= Verendrye National Monument =

Former US national monument in North Dakota

Verendrye National Monument was a federally protected area in the U.S. state of North Dakota from 1917 to 1956. In the latter year it was withdrawn as a national monument. It is located in southwestern Mountrail County, west of the city of New Town. It lies within the Fort Berthold Indian Reservation.

This 250 acre monument was established on June 29, 1917, to commemorate the explorations of Pierre Gaultier de Varennes, sieur de La Vérendrye and his sons in North Dakota and the area of the upper Missouri River. The father was a French-Canadian explorer and fur-trader intent on finding an overland water route to the Western Ocean. Between 1731 and 1737 he built several trading posts between Lake Superior and Lake Winnipeg, assisted by his four sons and a nephew. In 1738 he and son François traveled southwest to what is now North Dakota, arriving in December at a Mandan village a day's journey from the Missouri River. On that trip Vérendrye established two forts, Fort Rouge and Fort La Reine, in what is now Manitoba. Other forts built to the north and west by people under his command created a large area in the west for French traders.

In 1742 two of his sons (probably Louis-Joseph and François) made another expedition to the Missouri. Because of the difficulty of identifying places and Native American tribes in their reports, there is no certainty as to the route they took or how far they traveled, but they may have been the first European explorers to view the Rocky Mountains. This was more than 60 years before the expedition of Lewis and Clark.
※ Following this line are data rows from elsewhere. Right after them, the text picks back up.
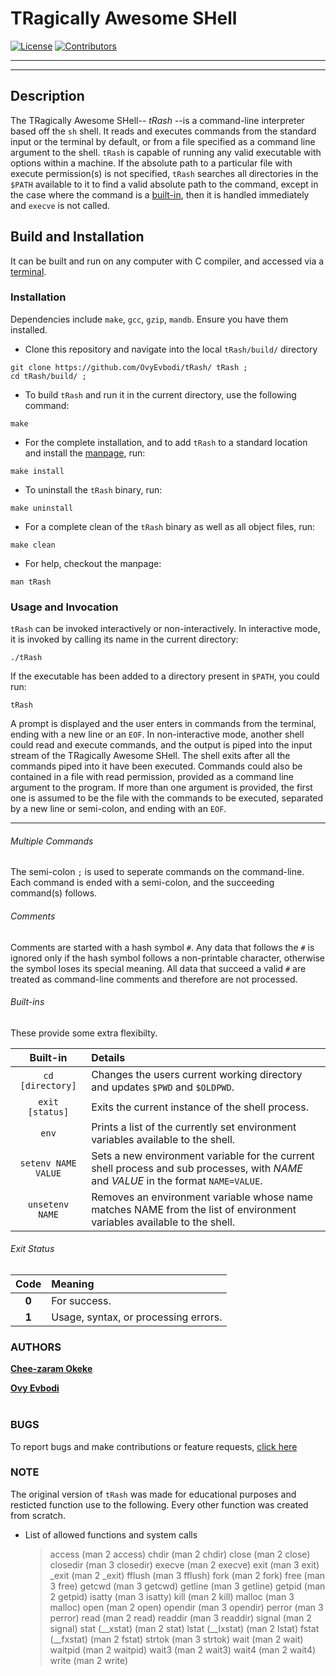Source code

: # TRagically Awesome SHell

[![License][license-badge]][license]
[![Contributors][contributors-badge]][contributors]

---

---

## Description

The TRagically Awesome SHell-- _tRash_ --is a command-line interpreter based off the `sh` shell.
It reads and executes commands from the standard input or the terminal by default,
or from a file specified as a command line argument to the shell.
`tRash` is capable of running any valid executable with options within a machine.
If the absolute path to a particular file with execute permission(s) is not specified,
`tRash` searches all directories in the `$PATH` available to it to find a valid
absolute path to the command, except in the case where the command is a <a href="#built-ins">built-in</a>,
then it is handled immediately and `execve` is not called.<br>

## Build and Installation

It can be built and run on any computer with C compiler, and accessed via a [terminal](https://ubuntu.com/tutorials/command-line-for-beginners).

### Installation

Dependencies include `make`, `gcc`, `gzip`, `mandb`. Ensure you have them installed.

- Clone this repository and navigate into the local `tRash/build/` directory

```shell
git clone https://github.com/OvyEvbodi/tRash/ tRash ;
cd tRash/build/ ;
```

- To build `tRash` and run it in the current directory, use the following command:

```shell
make
```

- For the complete installation, and to add `tRash` to a standard location and install
  the [manpage](https://en.wikipedia.org/wiki/Man_page), run:

```shell
make install
```

- To uninstall the `tRash` binary, run:

```shell
make uninstall
```

- For a complete clean of the `tRash` binary as well as all object files, run:

```shell
make clean
```

- For help, checkout the manpage:

```shell
man tRash
```

### Usage and Invocation

`tRash` can be invoked interactively or non-interactively.
In interactive mode, it is invoked by calling its name in the current directory:

```shell
./tRash
```

If the executable has been added to a directory present in `$PATH`, you could run:

```shell
tRash
```

A prompt is displayed and the user enters in commands from the terminal, ending with a new line or an `EOF`.
In non-interactive mode, another shell could read and execute commands, and the output
is piped into the input stream of the TRagically Awesome SHell.
The shell exits after all the commands piped into it have been executed.
Commands could also be contained in a file with read permission, provided as a command line argument to the program.
If more than one argument is provided, the first one is assumed to be the file
with the commands to be executed, separated by a new line or semi-colon, and ending with an `EOF`.

---

###### Multiple Commands

The semi-colon `;` is used to seperate commands on the command-line.
Each command is ended with a semi-colon, and the succeeding command(s) follows.

###### Comments

Comments are started with a hash symbol `#`. Any data that follows the `#` is ignored
only if the hash symbol follows a non-printable character, otherwise the symbol loses its special meaning.
All data that succeed a valid `#` are treated as command-line comments and therefore are not processed.
<a id="built-in"></a>

###### Built-ins

These provide some extra flexibilty.

|      Built-in       | Details                                                                                                                              |
| :-----------------: | :----------------------------------------------------------------------------------------------------------------------------------- |
|  `cd [directory]`   | Changes the users current working directory and updates `$PWD` and `$OLDPWD`.                                                        |
|   `exit [status]`   | Exits the current instance of the shell process.                                                                                     |
|        `env`        | Prints a list of the currently set environment variables available to the shell.                                                     |
| `setenv NAME VALUE` | Sets a new environment variable for the current shell process and sub processes, with _NAME_ and _VALUE_ in the format `NAME=VALUE`. |
|   `unsetenv NAME`   | Removes an environment variable whose name matches NAME from the list of environment variables available to the shell.               |

###### Exit Status

| Code  | Meaning                              |
| :---: | :----------------------------------- |
| **0** | For success.                         |
| **1** | Usage, syntax, or processing errors. |

### AUTHORS

[**Chee-zaram Okeke**](https://github.com/chee-zaram)

[**Ovy Evbodi**](https://github.com/OvyEvbodi)
<br><br>

### BUGS

To report bugs and make contributions or feature requests, [click here](https://github.com/OvyEvbodi/simple_shell/issues)

### NOTE

The original version of `tRash` was made for educational purposes and resticted function use to the following.
Every other function was created from scratch.

- List of allowed functions and system calls
  > access (man 2 access)
  > chdir (man 2 chdir)
  > close (man 2 close)
  > closedir (man 3 closedir)
  > execve (man 2 execve)
  > exit (man 3 exit)
  > \_exit (man 2 \_exit)
  > fflush (man 3 fflush)
  > fork (man 2 fork)
  > free (man 3 free)
  > getcwd (man 3 getcwd)
  > getline (man 3 getline)
  > getpid (man 2 getpid)
  > isatty (man 3 isatty)
  > kill (man 2 kill)
  > malloc (man 3 malloc)
  > open (man 2 open)
  > opendir (man 3 opendir)
  > perror (man 3 perror)
  > read (man 2 read)
  > readdir (man 3 readdir)
  > signal (man 2 signal)
  > stat (\_\_xstat) (man 2 stat)
  > lstat (\_\_lxstat) (man 2 lstat)
  > fstat (\_\_fxstat) (man 2 fstat)
  > strtok (man 3 strtok)
  > wait (man 2 wait)
  > waitpid (man 2 waitpid)
  > wait3 (man 2 wait3)
  > wait4 (man 2 wait4)
  > write (man 2 write)

[license-badge]: https://img.shields.io/github/license/chee-zaram/monty
[license]: https://github.com/OvyEvbodi/tRash/blob/master/LICENSE
[contributors-badge]: https://img.shields.io/github/contributors/OvyEvbodi/tRash
[contributors]: https://github.com/OvyEvbodi/simple_shell/graphs/contributors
It was on this 1742-43 expedition that the Vérendrye brothers were thought to have camped at Crowhigh Butte (now called Crow Flies High Butte) in North Dakota. This 565 ft high butte dominates the surrounding plains and is an ideal vantage point. In 1917 the state historical society was instrumental in getting the butte and surrounding area proclaimed a national monument. A plaque at the monument reads:

The Verendrye National Monument. Established June 29, 1917. To commemorate discovery of this area in 1742 by the Sons of Verendrye, celebrated French explorer. Crowhigh Mountain was used as an observation station to spy out unknown land farther west. In 1738 the elder Verendrye and one son made a trip to within a day's journey of the Missouri River, and were the first white men to enter what is now North Dakota. This was in the course of a journey from Verendrye's trading post in Manitoba, Canada, in an effort, which was unsuccessful, to reach the western sea by an overland route.

However, later opinion suggested that the site was inaccurately located. On July 30, 1956, the site was withdrawn as a national monument and transferred to the State of North Dakota. Much of the original site has since been flooded by a reservoir (Lake Sakakawea).

Ironically, new research indicates that Crow Flies High Butte may indeed be the site where the Verendryes climbed to view the Little Missouri Valley in 1742.